It’s been nearly four decades since Microsoft developed their Project application as an internal management tool to organize their various software development projects. In 1984, they released it to the public (on floppy disk…CDs didn’t really become a software download mechanism until the mid-90s), and within a few years it became the dominant project-management software for the PC universe.
Microsoft Project incorporated a Gantt chart to visualize chains of events, providing a tidy picture of what and when to facilitate a practical, linear view of project management. Indeed the Gantt chart is still the most common visualization of project management.
The tools have gotten a lot flashier since then — Asana and Trello are two of our favorite project/task management tools — but in terms of what questions are asked, not much has changed.
What was missing — and is largely still absent — is the Why.
Gantt charts are great for visually planning out a cascading series of tasks, as long as the justification and prioritization don’t fluidly factor into the series. In other words, as long as your team is decidedly not agile.
So it should come as no surprise that as product (as opposed to project) management and engineering teams have used Gantt charts to visualize their product roadmaps, the crucial Why is still missing. Perhaps this is part of the reason why even though most product and engineering teams say they’re agile, only a small percentage actually operate in a truly agile fashion.
Product roadmapping with a linear Gantt chart can result in a mentality, where we push a laundry list of features out the door with little consideration for why we’re doing it or how all the features fit together. It also doesn’t account for feedback loops bringing in-market intelligence and data back to inform the roadmap.
We need the Why because the market for software products is more crowded than ever. Consumers and businesses have more options and switching from one solution provider to another is getting easier and easier. All of this means that solution providers have to build products people can’t live without to be relevant.
Product management in 2019 and beyond is far too sophisticated and dynamic to be left to a Gantt-style roadmap.
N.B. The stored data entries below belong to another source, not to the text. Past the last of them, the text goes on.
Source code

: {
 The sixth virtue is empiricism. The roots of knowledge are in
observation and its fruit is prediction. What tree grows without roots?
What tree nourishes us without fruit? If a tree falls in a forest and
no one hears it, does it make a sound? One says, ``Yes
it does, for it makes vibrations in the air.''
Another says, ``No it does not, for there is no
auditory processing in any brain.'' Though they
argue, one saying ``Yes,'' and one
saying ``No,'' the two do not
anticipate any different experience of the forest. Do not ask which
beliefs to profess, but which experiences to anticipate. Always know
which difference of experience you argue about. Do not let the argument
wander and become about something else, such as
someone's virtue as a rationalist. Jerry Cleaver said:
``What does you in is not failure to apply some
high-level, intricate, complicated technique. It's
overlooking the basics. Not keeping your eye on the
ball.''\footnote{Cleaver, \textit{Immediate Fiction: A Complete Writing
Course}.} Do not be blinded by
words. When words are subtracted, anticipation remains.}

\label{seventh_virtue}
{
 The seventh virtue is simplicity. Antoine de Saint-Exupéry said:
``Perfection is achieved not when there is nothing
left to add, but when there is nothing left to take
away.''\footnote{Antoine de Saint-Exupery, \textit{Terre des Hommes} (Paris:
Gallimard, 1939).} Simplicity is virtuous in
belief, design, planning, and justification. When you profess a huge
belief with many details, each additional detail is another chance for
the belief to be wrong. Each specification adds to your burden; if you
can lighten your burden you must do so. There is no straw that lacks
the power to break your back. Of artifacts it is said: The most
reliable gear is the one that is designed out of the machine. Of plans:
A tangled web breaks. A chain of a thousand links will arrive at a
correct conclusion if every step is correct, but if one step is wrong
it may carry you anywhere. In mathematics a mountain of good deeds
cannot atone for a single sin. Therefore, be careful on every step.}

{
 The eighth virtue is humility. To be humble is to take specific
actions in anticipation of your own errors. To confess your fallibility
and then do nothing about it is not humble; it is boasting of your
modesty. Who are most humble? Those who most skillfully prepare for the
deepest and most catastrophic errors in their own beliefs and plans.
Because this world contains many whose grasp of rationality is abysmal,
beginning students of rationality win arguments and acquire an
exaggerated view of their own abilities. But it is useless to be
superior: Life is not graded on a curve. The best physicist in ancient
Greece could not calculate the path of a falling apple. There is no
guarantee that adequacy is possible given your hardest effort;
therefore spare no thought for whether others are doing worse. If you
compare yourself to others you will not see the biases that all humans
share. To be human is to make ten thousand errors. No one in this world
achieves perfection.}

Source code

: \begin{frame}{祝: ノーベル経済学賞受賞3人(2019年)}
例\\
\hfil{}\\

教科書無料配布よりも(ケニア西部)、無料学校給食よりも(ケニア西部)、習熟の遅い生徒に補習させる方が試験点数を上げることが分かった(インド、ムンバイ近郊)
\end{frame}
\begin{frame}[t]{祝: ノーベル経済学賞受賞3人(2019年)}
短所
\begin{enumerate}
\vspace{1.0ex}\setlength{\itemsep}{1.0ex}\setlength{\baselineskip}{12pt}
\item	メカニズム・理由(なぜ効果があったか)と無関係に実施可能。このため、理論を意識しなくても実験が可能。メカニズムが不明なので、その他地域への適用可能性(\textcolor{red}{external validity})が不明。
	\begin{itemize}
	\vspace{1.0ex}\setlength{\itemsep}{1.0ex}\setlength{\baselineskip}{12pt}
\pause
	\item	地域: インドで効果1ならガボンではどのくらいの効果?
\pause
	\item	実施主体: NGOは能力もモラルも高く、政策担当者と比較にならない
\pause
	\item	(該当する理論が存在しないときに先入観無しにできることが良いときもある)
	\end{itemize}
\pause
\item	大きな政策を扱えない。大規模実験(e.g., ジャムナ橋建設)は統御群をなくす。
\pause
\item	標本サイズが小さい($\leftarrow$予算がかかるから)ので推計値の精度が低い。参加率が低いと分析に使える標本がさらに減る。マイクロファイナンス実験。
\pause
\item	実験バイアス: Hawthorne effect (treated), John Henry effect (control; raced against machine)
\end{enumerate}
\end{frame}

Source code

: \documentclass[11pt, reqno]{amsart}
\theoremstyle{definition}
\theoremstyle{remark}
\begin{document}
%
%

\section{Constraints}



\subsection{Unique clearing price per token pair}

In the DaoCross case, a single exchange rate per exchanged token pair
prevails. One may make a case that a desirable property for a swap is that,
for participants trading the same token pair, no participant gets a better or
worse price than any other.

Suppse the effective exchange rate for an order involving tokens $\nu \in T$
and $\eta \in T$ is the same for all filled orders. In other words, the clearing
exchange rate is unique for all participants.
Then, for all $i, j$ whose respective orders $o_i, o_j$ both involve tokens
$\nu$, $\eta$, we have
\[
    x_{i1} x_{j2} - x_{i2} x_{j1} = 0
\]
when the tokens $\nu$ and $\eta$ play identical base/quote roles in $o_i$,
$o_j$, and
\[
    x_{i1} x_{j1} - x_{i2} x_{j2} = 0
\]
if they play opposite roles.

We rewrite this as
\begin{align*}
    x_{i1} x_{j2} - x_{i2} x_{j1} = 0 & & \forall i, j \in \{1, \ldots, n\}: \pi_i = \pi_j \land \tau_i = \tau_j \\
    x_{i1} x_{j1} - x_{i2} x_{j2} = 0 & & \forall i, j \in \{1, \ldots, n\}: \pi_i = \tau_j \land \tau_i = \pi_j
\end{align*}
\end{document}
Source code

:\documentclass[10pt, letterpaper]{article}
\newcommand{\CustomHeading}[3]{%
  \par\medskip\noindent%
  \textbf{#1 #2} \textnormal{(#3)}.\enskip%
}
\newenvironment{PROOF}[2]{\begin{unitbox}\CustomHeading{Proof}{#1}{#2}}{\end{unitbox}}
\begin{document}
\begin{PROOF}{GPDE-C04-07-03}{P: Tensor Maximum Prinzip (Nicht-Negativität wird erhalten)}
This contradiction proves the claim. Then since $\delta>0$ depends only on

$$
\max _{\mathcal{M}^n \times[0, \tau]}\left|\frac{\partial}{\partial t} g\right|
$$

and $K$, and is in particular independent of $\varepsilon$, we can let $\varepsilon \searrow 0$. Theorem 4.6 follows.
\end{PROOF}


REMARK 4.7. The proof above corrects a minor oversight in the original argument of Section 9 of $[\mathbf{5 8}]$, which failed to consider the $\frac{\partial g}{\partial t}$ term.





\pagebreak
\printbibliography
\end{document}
We are increasingly agile and customer-centric, and therefore utilize a far more iteratively circular process of product management. As the customer needs evolve, our continuous discovery surfaces that and our continuous delivery should reflect that new understanding.
Collaboration and cross-functionality between teams is crucial to understanding our customers and meeting their needs. But too often, the engineering team feels like new products and features are simply “thrown over the wall” by the product team. They feel like they haven’t been brought into the product discovery process early enough, so they don’t understand why the roadmap looks the way it does.
This is why the entire team needs to be connected to the customer throughout the product discovery process. Gantt charts are great for project-management specifics, but long-term product success requires the whole team to be wired into the customer need, and by extension, the product strategy.
It’s hard to shake old habits, especially ones that work most of the time. But the linear, cascading approach to project management has its limits in the circular environment of a product roadmap, where iteration and customer discovery no longer follow a straight line. If you want your roadmap to guide you further than the next exit, your team needs to know more than just where they’re going — they need to know why they’re making the journey in the first place.